NFL players are members of a union and parties to a collective bargaining agreement (CBA) with the League under the Labor Management Relations Act (LMRA). In basic terms, the LMRA is a federal statute that regulates the ability of unions to bargain collectively on behalf of their members with employers such as the League. In this case, the CBA has a provision that allows the commissioner of the league, Roger Goodell, to investigate possible rule violations and impose sanctions as warranted. If a player disputes the commissioner’s decision, then he can appeal to, yes, the commissioner himself. The commissioner then acts as an arbitrator to decide whether his own decision was correct.
In Deflategate, the commissioner found that Brady had violated a rule relating to the deflated footballs and imposed the sanction of a four-game suspension. When Brady appealed the decision to the commissioner, Goodell unsurprisingly upheld his own decision. Brady and the union then filed suit in federal court challenging the decision.
Brady argued in court that the CBA unfairly allows the commissioner to consider an appeal of his own decision. Brady won the case at trial, and the league then appealed to the Second Circuit, which reversed the trial court on a 2-1 split decision. The Second Circuit conceded that the arrangement in the CBA is unorthodox. However, it stressed that arbitration is a voluntary process under which the parties agree in advance to the ground rules for any arbitration. In this case, the CBA was negotiated many years ago and provides that the commissioner will handle appeals by a player and thereby be reviewing disciplinary action that he has already taken. Because the parties to the CBA agreed to the process at the outset, the Second Circuit said that the court should not intervene and decide whether it was fair. Put differently, in the absence of fraud or overreaching (which occurs when one side abusively takes advantage of the other), parties are free to enter into contracts that outsiders might view as unfair to one of the parties.

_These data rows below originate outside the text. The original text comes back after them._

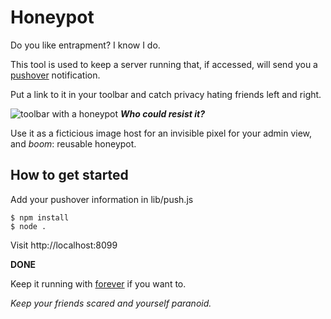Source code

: # Honeypot #
Do you like entrapment? I know I do. 

This tool is used to keep a server running that, if accessed, will send you a [pushover](https://pushover.net) notification.

Put a link to it in your toolbar and catch privacy hating friends left and right. 

![toolbar with a honeypot](http://i.imgur.com/Jxqataa.png "toolbar with a link to the honeypot for an unsuspecting 'friend'")
***Who could resist it?***

Use it as a ficticious image host for an invisible pixel for your admin view, and *boom*: reusable honeypot.

## How to get started ##
Add your pushover information in lib/push.js

    $ npm install
    $ node .
    
Visit http://localhost:8099 

**DONE**

Keep it running with [forever](https://github.com/nodejitsu/forever) if you want to.

*Keep your friends scared and yourself paranoid.*
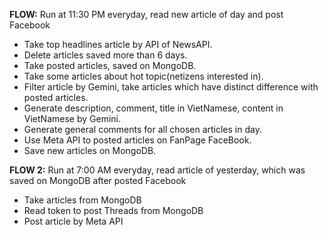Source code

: **FLOW:** Run at 11:30 PM everyday, read new article of day and post Facebook
- Take top headlines article by API of NewsAPI.
- Delete articles saved more than 6 days.
- Take posted articles, saved on MongoDB.
- Take some articles about hot topic(netizens interested in).
- Filter article by Gemini, take articles which have distinct difference with posted articles.
- Generate description, comment, title in VietNamese, content in VietNamese by Gemini.
- Generate general comments for all chosen articles in day.
- Use Meta API to posted articles on FanPage FaceBook.
- Save new articles on MongoDB.

**FLOW 2:** Run at 7:00 AM everyday, read article of yesterday, which was saved on MongoDB after posted Facebook
- Take articles from MongoDB
- Read token to post Threads from MongoDB
- Post article by Meta API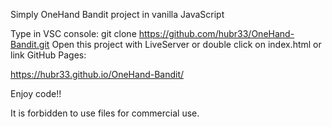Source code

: Simply OneHand Bandit project in vanilla JavaScript

Type in VSC console: git clone https://github.com/hubr33/OneHand-Bandit.git
Open this project with LiveServer or double click on index.html
or link GitHub Pages:

https://hubr33.github.io/OneHand-Bandit/

Enjoy code!!

It is forbidden to use files for commercial use.
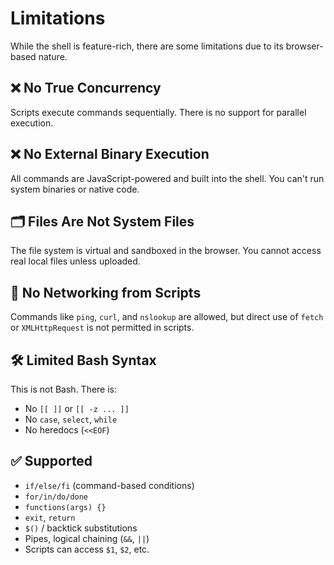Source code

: # Limitations

While the shell is feature-rich, there are some limitations due to its browser-based nature.

## ❌ No True Concurrency

Scripts execute commands sequentially. There is no support for parallel execution.

## ❌ No External Binary Execution

All commands are JavaScript-powered and built into the shell. You can't run system binaries or native code.

## 🗂 Files Are Not System Files

The file system is virtual and sandboxed in the browser. You cannot access real local files unless uploaded.

## 🔐 No Networking from Scripts

Commands like `ping`, `curl`, and `nslookup` are allowed, but direct use of `fetch` or `XMLHttpRequest` is not permitted in scripts.

## 🛠 Limited Bash Syntax

This is not Bash. There is:

- No `[[ ]]` or `[[ -z ... ]]`
- No `case`, `select`, `while`
- No heredocs (`<<EOF`)

## ✅ Supported

- `if/else/fi` (command-based conditions)
- `for/in/do/done`
- `functions(args) {}`
- `exit`, `return`
- `$()` / backtick substitutions
- Pipes, logical chaining (`&&`, `||`)
- Scripts can access `$1`, `$2`, etc.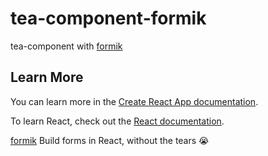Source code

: # tea-component-formik

tea-component with [formik](https://github.com/jaredpalmer/formik)

## Learn More

You can learn more in the [Create React App documentation](https://facebook.github.io/create-react-app/docs/getting-started).

To learn React, check out the [React documentation](https://reactjs.org/).

[formik](https://github.com/jaredpalmer/formik) Build forms in React, without the tears 😭
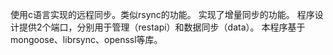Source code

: 使用c语言实现的远程同步。类似rsync的功能。
实现了增量同步的功能。
程序设计提供2个端口，分别用于管理（restapi）和数据同步（data）。
本程序基于mongoose、librsync、openssl等库。
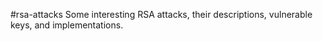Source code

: #rsa-attacks
Some interesting RSA attacks, their descriptions, vulnerable keys, and implementations.
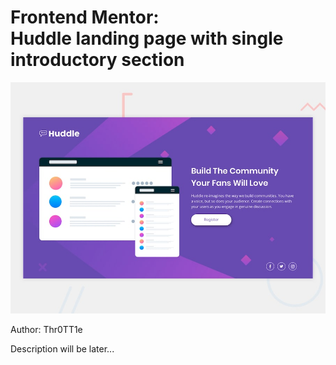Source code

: <h1><strong>Frontend Mentor:</strong> <br>Huddle landing page with single introductory section</h1>

<p>
	<img src="https://github.com/Thr0TT1e/huddle_landing_page/blob/master/design/desktop-preview.jpg" alt="Huddle Landing Page">
</p>

<p>Author: Thr0TT1e</p>

<p>Description will be later...</p>
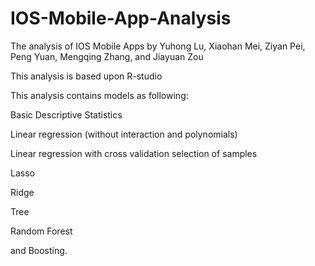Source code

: # IOS-Mobile-App-Analysis
The analysis of IOS Mobile Apps by Yuhong Lu, Xiaohan Mei, Ziyan Pei, Peng Yuan, Mengqing Zhang, and Jiayuan Zou

This analysis is based upon R-studio

This analysis contains models as following:

Basic Descriptive Statistics

Linear regression (without interaction and polynomials)

Linear regression with cross validation selection of samples

Lasso

Ridge 

Tree

Random Forest

and Boosting.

Either Brady or the union could petition the U.S. Supreme Court to grant certiorari to review the Second Circuit’s decision. However, Brady has announced that he won’t pursue a further appeal, and the union appears likely not to appeal either. The commissioner’s power to review his own decisions will likely be an issue when the CBA expires after the 2020 season and is renegotiated. Even if Brady or the union did file a petition, the Supreme Court would not be required to take the case and would be unlikely to do so.
Arbitration provisions can be found in many types of contracts, including employment contracts such as the CBA, construction contracts, cellphone plans and equipment rental contracts. One legal lesson from Deflategate is that parties should not agree to such arbitration provisions lightly because the court is likely to enforce them as written.
In any event, Brady will serve his four-game suspension and will not face the Denver Broncos this year in the regular season.